7. Releasing and versioning¶
Packages exist so that you can share your code with others. Previous chapters have focussed on how to develop your Python package for distribution - we are now ready to release the package to users (which might include your future self, others in your company, or the world). In Chapter 3: How to package a Python we briefly showed how to release a package to PyPI, Python’s main package index. This chapter now describes in more detail the process of releasing a package and is inspired by the Releasing a package chapter of the R packages book. In Chapter 8: Continuous integration and deployment we show how the process of developing and releasing a package can be automated.
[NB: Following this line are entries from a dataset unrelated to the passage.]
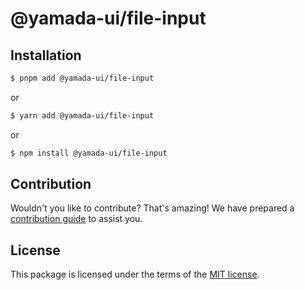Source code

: # @yamada-ui/file-input

## Installation

```sh
$ pnpm add @yamada-ui/file-input
```

or

```sh
$ yarn add @yamada-ui/file-input
```

or

```sh
$ npm install @yamada-ui/file-input
```

## Contribution

Wouldn't you like to contribute? That's amazing! We have prepared a [contribution guide](https://github.com/yamada-ui/yamada-ui/blob/main/CONTRIBUTING.md) to assist you.

## License

This package is licensed under the terms of the
[MIT license](https://github.com/yamada-ui/yamada-ui/blob/main/LICENSE).
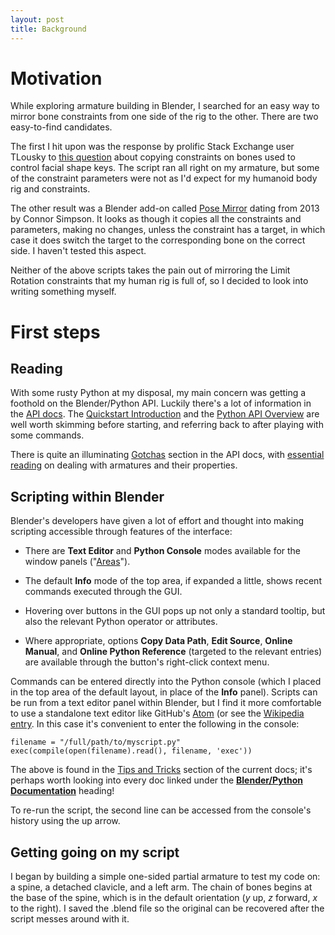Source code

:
 ```yaml
---
layout: post
title: Background
---
```


# Motivation

While exploring armature building in Blender, I searched for an easy way to mirror bone constraints from one side of the rig to the other. There are two easy-to-find candidates.

The first I hit upon was the response by prolific Stack Exchange user TLousky to [this question](http://blender.stackexchange.com/questions/41709/how-to-copy-constraints-from-one-bone-to-another) about copying constraints on bones used to control facial shape keys. The script ran all right on my armature, but some of the constraint parameters were not as I'd expect for my humanoid body rig and constraints.

The other result was a Blender add-on called [Pose Mirror](https://developer.blender.org/T36334) dating from 2013 by Connor Simpson. It looks as though it copies all the constraints and parameters, making no changes, unless the constraint has a target, in which case it does switch the target to the corresponding bone on the correct side. I haven't tested this aspect.

Neither of the above scripts takes the pain out of mirroring the Limit Rotation constraints that my human rig is full of, so I decided to look into writing something myself.

# First steps

## Reading
With some rusty Python at my disposal, my main concern was getting a foothold on the Blender/Python API. Luckily there's a lot of information in the [API docs](https://www.blender.org/api/blender_python_api_current/). The [Quickstart Introduction](https://www.blender.org/api/blender_python_api_current/info_quickstart.html) and the [Python API Overview](https://www.blender.org/api/blender_python_api_current/info_overview.html) are well worth skimming before starting, and referring back to after playing with some commands.

There is quite an illuminating [Gotchas](https://www.blender.org/api/blender_python_api_current/info_gotcha.html) section in the API docs, with [essential reading](https://www.blender.org/api/blender_python_api_current/info_gotcha.html?highlight=gotcha#editbones-posebones-bone-bones) on dealing with armatures and their properties.

## Scripting within Blender


Blender's developers have given a lot of effort and thought into making scripting accessible through features of the interface:

* There are **Text Editor** and **Python Console** modes available for the window panels ("[Areas](https://www.blender.org/manual/interface/window_system/arranging_areas.html)").

* The default **Info** mode of the top area, if expanded a little, shows recent commands executed through the GUI.

* Hovering over buttons in the GUI pops up not only a standard tooltip, but also the relevant Python operator or attributes.

* Where appropriate, options **Copy Data Path**, **Edit Source**, **Online Manual**, and **Online Python Reference** (targeted to the relevant entries) are available through the button's right-click context menu.

Commands can be entered directly into the Python console (which I placed in the top area of the default layout, in place of the **Info** panel). Scripts can be run from a text editor panel within Blender, but I find it more comfortable to use a standalone text editor like GitHub's [Atom](atom.github.io) (or see the [Wikipedia entry](https://en.wikipedia.org/wiki/Atom_(text_editor)). In this case it's convenient to enter the following in the console:
```
filename = "/full/path/to/myscript.py"
exec(compile(open(filename).read(), filename, 'exec'))
```

The above is found in the [Tips and Tricks](https://www.blender.org/api/blender_python_api_current/info_tips_and_tricks.html) section of the current docs; it's perhaps worth looking into every doc linked under the [**Blender/Python Documentation**](https://www.blender.org/api/blender_python_api_current/contents.html#blender-python-documentation) heading!

To re-run the script, the second line can be accessed from the console's history using the up arrow.

## Getting going on my script

I began by building a simple one-sided partial armature to test my code on: a spine, a detached clavicle, and a left arm. The chain of bones begins at the base of the spine, which is in the default orientation (*y* up, *z* forward, *x* to the right). I saved the .blend file so the original can be recovered after the script messes around with it.

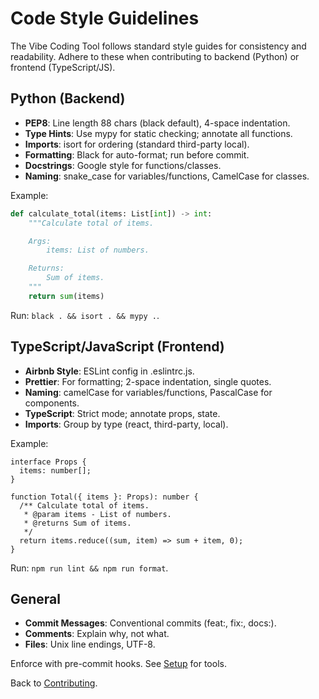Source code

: # Code Style Guidelines

The Vibe Coding Tool follows standard style guides for consistency and readability. Adhere to these when contributing to backend (Python) or frontend (TypeScript/JS).

## Python (Backend)

- **PEP8**: Line length 88 chars (black default), 4-space indentation.
- **Type Hints**: Use mypy for static checking; annotate all functions.
- **Imports**: isort for ordering (standard third-party local).
- **Formatting**: Black for auto-format; run before commit.
- **Docstrings**: Google style for functions/classes.
- **Naming**: snake_case for variables/functions, CamelCase for classes.

Example:
```python
def calculate_total(items: List[int]) -> int:
    """Calculate total of items.

    Args:
        items: List of numbers.

    Returns:
        Sum of items.
    """
    return sum(items)
```

Run: `black . && isort . && mypy .`.

## TypeScript/JavaScript (Frontend)

- **Airbnb Style**: ESLint config in .eslintrc.js.
- **Prettier**: For formatting; 2-space indentation, single quotes.
- **Naming**: camelCase for variables/functions, PascalCase for components.
- **TypeScript**: Strict mode; annotate props, state.
- **Imports**: Group by type (react, third-party, local).

Example:
```tsx
interface Props {
  items: number[];
}

function Total({ items }: Props): number {
  /** Calculate total of items.
   * @param items - List of numbers.
   * @returns Sum of items.
   */
  return items.reduce((sum, item) => sum + item, 0);
}
```

Run: `npm run lint && npm run format`.

## General

- **Commit Messages**: Conventional commits (feat:, fix:, docs:).
- **Comments**: Explain why, not what.
- **Files**: Unix line endings, UTF-8.

Enforce with pre-commit hooks. See [Setup](setup.md) for tools.

Back to [Contributing](index.md).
7.1. Package repositories¶
When you’re ready to release your software, you first need to decide where to release it to. The Python Package Index (PyPI) is the official, open-source, software repository for Python (as CRAN is the repository for R). If you’re interested in sharing your work publicly, this is probably where you’ll be releasing your package.
We’ll focus on releasing packages to PyPI in this chapter, however PyPI is not the only option. Another popular software repository for Python (and other languages) packages is that hosted by Anaconda and accessible with the conda package manager (which we installed back in Chapter 2: System setup). We won’t go into the details of the differences between these two popular repositories here, but if you’re interested to read more, we recommend this article. Creating packages for Anaconda requires a little more work than for PyPI - Anaconda provides a helpful tutorial on the workflow.
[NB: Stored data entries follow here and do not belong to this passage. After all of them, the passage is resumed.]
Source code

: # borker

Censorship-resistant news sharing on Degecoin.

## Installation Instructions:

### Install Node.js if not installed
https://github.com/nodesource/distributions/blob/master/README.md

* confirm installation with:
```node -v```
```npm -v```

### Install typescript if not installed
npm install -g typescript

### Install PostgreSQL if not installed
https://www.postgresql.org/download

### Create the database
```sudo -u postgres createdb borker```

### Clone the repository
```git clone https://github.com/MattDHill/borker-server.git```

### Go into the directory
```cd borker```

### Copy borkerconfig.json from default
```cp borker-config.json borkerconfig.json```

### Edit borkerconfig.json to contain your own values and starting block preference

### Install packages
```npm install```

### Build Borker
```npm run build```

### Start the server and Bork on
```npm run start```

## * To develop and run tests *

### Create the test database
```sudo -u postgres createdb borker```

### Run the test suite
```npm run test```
In some cases, you may want to release your package to a private repository (for example, for internal use by your company only). There are many private repository options for Python packages. Companies like Anaconda, PyDist and GemFury are all examples that offer (typically paid) private Python package repository hosting. You can also set up your own server on a dedicated machine or cloud service like AWS - read more here.
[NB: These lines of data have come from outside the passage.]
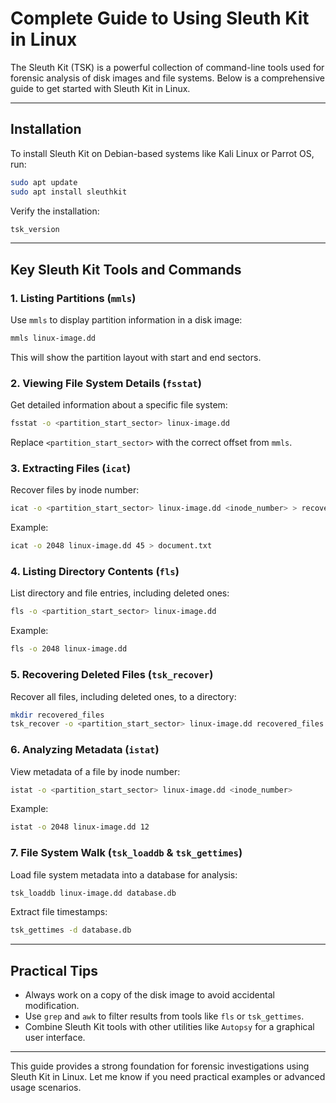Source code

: # Complete Guide to Using Sleuth Kit in Linux

The Sleuth Kit (TSK) is a powerful collection of command-line tools used for forensic analysis of disk images and file systems. Below is a comprehensive guide to get started with Sleuth Kit in Linux.

---

## **Installation**
To install Sleuth Kit on Debian-based systems like Kali Linux or Parrot OS, run:

```bash
sudo apt update
sudo apt install sleuthkit
```

Verify the installation:

```bash
tsk_version
```

---

## **Key Sleuth Kit Tools and Commands**

### 1. **Listing Partitions (`mmls`)**
   Use `mmls` to display partition information in a disk image:

   ```bash
   mmls linux-image.dd
   ```

   This will show the partition layout with start and end sectors.

### 2. **Viewing File System Details (`fsstat`)**
   Get detailed information about a specific file system:

   ```bash
   fsstat -o <partition_start_sector> linux-image.dd
   ```

   Replace `<partition_start_sector>` with the correct offset from `mmls`.

### 3. **Extracting Files (`icat`)**
   Recover files by inode number:

   ```bash
   icat -o <partition_start_sector> linux-image.dd <inode_number> > recovered_file
   ```

   Example:

   ```bash
   icat -o 2048 linux-image.dd 45 > document.txt
   ```

### 4. **Listing Directory Contents (`fls`)**
   List directory and file entries, including deleted ones:

   ```bash
   fls -o <partition_start_sector> linux-image.dd
   ```

   Example:

   ```bash
   fls -o 2048 linux-image.dd
   ```

### 5. **Recovering Deleted Files (`tsk_recover`)**
   Recover all files, including deleted ones, to a directory:

   ```bash
   mkdir recovered_files
   tsk_recover -o <partition_start_sector> linux-image.dd recovered_files
   ```

### 6. **Analyzing Metadata (`istat`)**
   View metadata of a file by inode number:

   ```bash
   istat -o <partition_start_sector> linux-image.dd <inode_number>
   ```

   Example:

   ```bash
   istat -o 2048 linux-image.dd 12
   ```

### 7. **File System Walk (`tsk_loaddb` & `tsk_gettimes`)**
   Load file system metadata into a database for analysis:

   ```bash
   tsk_loaddb linux-image.dd database.db
   ```

   Extract file timestamps:

   ```bash
   tsk_gettimes -d database.db
   ```

---

## **Practical Tips**
- Always work on a copy of the disk image to avoid accidental modification.
- Use `grep` and `awk` to filter results from tools like `fls` or `tsk_gettimes`.
- Combine Sleuth Kit tools with other utilities like `Autopsy` for a graphical user interface.

---

This guide provides a strong foundation for forensic investigations using Sleuth Kit in Linux. Let me know if you need practical examples or advanced usage scenarios.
Finally, you can also choose to simply host your package on GitHub (or equivalent), and forego releasing to a dedicated software repository like PyPI. In some cases, it is possible for users to
pip install directly from a GitHub repository (read this excellent article to learn more). For example, to install the
pypkgs package directly from GitHub:
python -m pip install git+https://github.com/TomasBeuzen/pypkgs.git
We don’t recommend GitHub for sharing Python packages to a wide audience as the install workflow can often be problematic, the vast majority of Python users do not install packages from GitHub, and dedicated software repositories like PyPI provide better discoverability, ease of installation and a stamp of authenticity.
7.2. Version numbering¶
Versioning is the process of adding unique identifiers to different versions of your package. The unique identifier you use may be name-based or number-based. Python prefers number-based schemes and we saw an example of this in Chapter 3: How to package a Python where we assigned our
pypkgs package an intial version number of 0.1.0 (the default when using the
poetry package manager). This three-number versioning scheme (also referred to as semantic versioning) is the most common scheme used and the idea is to incrementally increase the version number in a logical way as you make changes to your package.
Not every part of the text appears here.